Pictures paired with source code
——
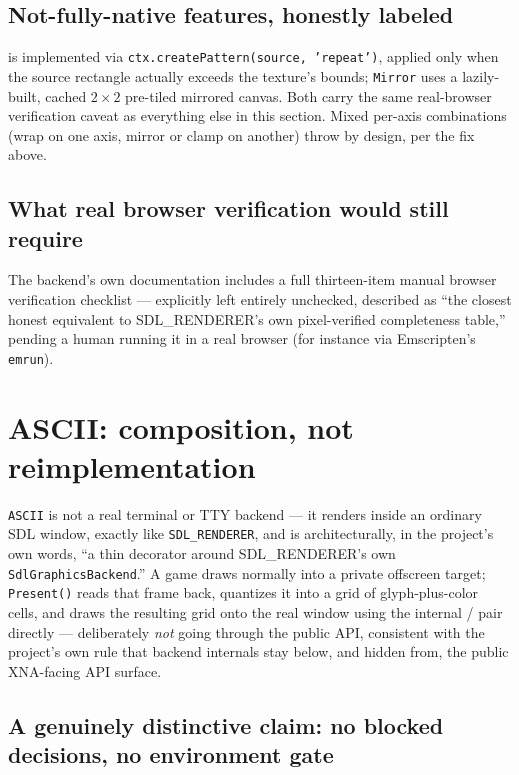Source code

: \subsection{Not-fully-native features, honestly labeled}

 is implemented via \texttt{ctx.createPattern(source,
'repeat')}, applied only when the source rectangle actually exceeds the texture's bounds;
\texttt{Mirror} uses a lazily-built, cached $2\times2$ pre-tiled mirrored canvas. Both carry
the same real-browser verification caveat as everything else in this section. Mixed per-axis
combinations (wrap on one axis, mirror or clamp on another) throw by design, per the fix
above.

\subsection{What real browser verification would still require}

The backend's own documentation includes a full thirteen-item manual browser verification
checklist --- explicitly left entirely unchecked, described as ``the closest honest
equivalent to SDL\_RENDERER's own pixel-verified completeness table,'' pending a human
running it in a real browser (for instance via Emscripten's \texttt{emrun}).

\section{ASCII: composition, not reimplementation}

\texttt{ASCII} is not a real terminal or TTY backend --- it renders inside an ordinary SDL
window, exactly like \texttt{SDL\_RENDERER}, and is architecturally, in the project's own
words, ``a thin decorator around SDL\_RENDERER's own \texttt{SdlGraphicsBackend}.'' A game
draws normally into a private offscreen target; \texttt{Present()} reads that frame back,
quantizes it into a grid of glyph-plus-color cells, and draws the resulting grid onto the
real window using the internal  / 
pair directly --- deliberately \emph{not} going through the public  API,
consistent with the project's own rule that backend internals stay below, and hidden from,
the public XNA-facing API surface.

\subsection{A genuinely distinctive claim: no blocked decisions, no environment gate}

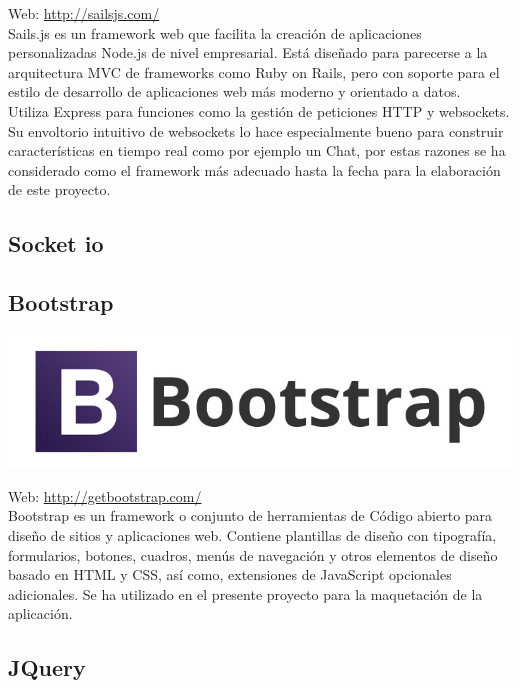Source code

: Web: \url{http://sailsjs.com/}\\

Sails.js es un framework web que facilita la creación de aplicaciones personalizadas Node.js de nivel empresarial. Está diseñado para parecerse a la arquitectura MVC de frameworks como Ruby on Rails, pero con soporte para el estilo de desarrollo de aplicaciones web más moderno y orientado a datos.\\

Utiliza Express para funciones como la gestión de peticiones HTTP y websockets. Su envoltorio intuitivo de websockets lo hace especialmente bueno para construir características en tiempo real como por ejemplo un Chat, por estas razones se ha considerado como el framework más adecuado hasta la fecha para la elaboración de este proyecto.

\subsection{Socket io}




\subsection{Bootstrap}


\begin{center}
\includegraphics[scale=0.3]{imagenes/bootstrap-logo.jpg}
\end{center}

Web: \url{http://getbootstrap.com/}\\

Bootstrap es un framework o conjunto de herramientas de Código abierto para diseño de sitios y aplicaciones web. Contiene plantillas de diseño con tipografía, formularios, botones, cuadros, menús de navegación y otros elementos de diseño basado en HTML y CSS, así como, extensiones de JavaScript opcionales adicionales. Se ha utilizado en el presente proyecto para la maquetación de la aplicación.

\subsection{JQuery}


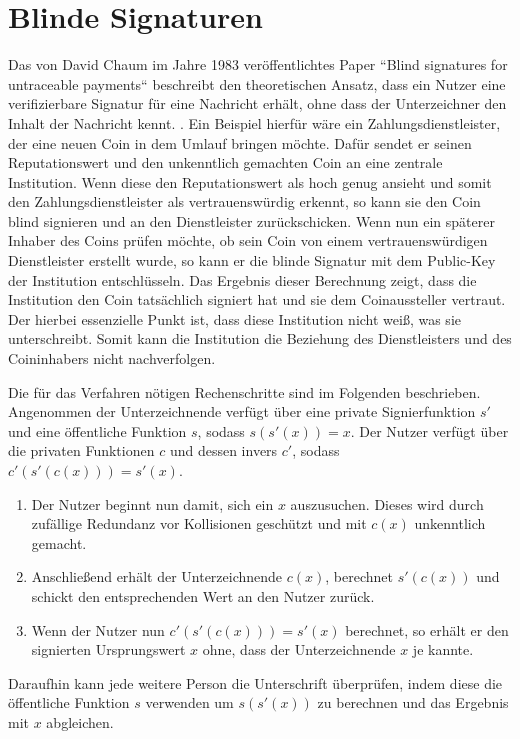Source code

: \documentclass[
	fontsize=12pt,
	headings=small,
	parskip=half,           %
	bibliography=totoc,
	numbers=noenddot,       %
	open=any,               %
]{scrreprt}
\begin{document}
\section{Blinde Signaturen}
\label{sec:blindSig}
Das von David Chaum im Jahre 1983 veröffentlichtes Paper ``Blind signatures for untraceable payments`` beschreibt den theoretischen Ansatz, dass ein Nutzer eine verifizierbare Signatur für eine Nachricht erhält, ohne dass der Unterzeichner den Inhalt der Nachricht kennt. \cite{chaum1983blind}. Ein Beispiel hierfür wäre ein Zahlungsdienstleister, der eine neuen Coin in dem Umlauf bringen möchte. Dafür sendet er seinen Reputationswert und den unkenntlich gemachten Coin an eine zentrale Institution. Wenn diese den Reputationswert als hoch genug ansieht und somit den Zahlungsdienstleister als vertrauenswürdig erkennt, so kann sie den Coin blind signieren und an den Dienstleister zurückschicken. Wenn nun ein späterer Inhaber des Coins prüfen möchte, ob sein Coin von einem vertrauenswürdigen Dienstleister erstellt wurde, so kann er die blinde Signatur mit dem Public-Key der Institution entschlüsseln. Das Ergebnis dieser Berechnung zeigt, dass die Institution den Coin tatsächlich signiert hat und sie dem Coinaussteller vertraut. Der hierbei essenzielle Punkt ist, dass diese Institution nicht weiß, was sie unterschreibt. Somit kann die Institution die Beziehung des Dienstleisters und des Coininhabers nicht nachverfolgen. 

Die für das Verfahren nötigen Rechenschritte sind im Folgenden beschrieben. Angenommen der Unterzeichnende verfügt über eine private Signierfunktion $s'$ und eine öffentliche Funktion $s$, sodass $s(s'(x)) = x$. Der Nutzer verfügt über die privaten Funktionen $c$ und dessen invers $c'$, sodass $c'(s'(c(x))) = s'(x)$. 
\begin{enumerate}
    \item Der Nutzer beginnt nun damit, sich ein $x$ auszusuchen. Dieses wird durch zufällige Redundanz vor Kollisionen geschützt und mit $c(x)$ unkenntlich gemacht.
    \item Anschließend erhält der Unterzeichnende $c(x)$, berechnet $s'(c(x))$ und schickt den entsprechenden Wert an den Nutzer zurück.
    \item Wenn der Nutzer nun $c'(s'(c(x))) = s'(x)$ berechnet, so erhält er den signierten Ursprungswert $x$ ohne, dass der Unterzeichnende $x$ je kannte.
\end{enumerate}
Daraufhin kann jede weitere Person die Unterschrift überprüfen, indem diese die öffentliche Funktion $s$ verwenden um $s(s'(x))$ zu berechnen und das Ergebnis mit $x$ abgleichen. 
\end{document}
——
(Exercise instructions) Copy the lines of the data above exactly as written, beginning with the line containing "checklist --- explicitly" and ending with the line containing "real window using", and leave out all other lines.

(Response to the exercise)
checklist --- explicitly left entirely unchecked, described as ``the closest honest
equivalent to SDL\_RENDERER's own pixel-verified completeness table,'' pending a human
running it in a real browser (for instance via Emscripten's \texttt{emrun}).

\section{ASCII: composition, not reimplementation}

\texttt{ASCII} is not a real terminal or TTY backend --- it renders inside an ordinary SDL
window, exactly like \texttt{SDL\_RENDERER}, and is architecturally, in the project's own
words, ``a thin decorator around SDL\_RENDERER's own \texttt{SdlGraphicsBackend}.'' A game
draws normally into a private offscreen target; \texttt{Present()} reads that frame back,
quantizes it into a grid of glyph-plus-color cells, and draws the resulting grid onto the
real window using the internal  / 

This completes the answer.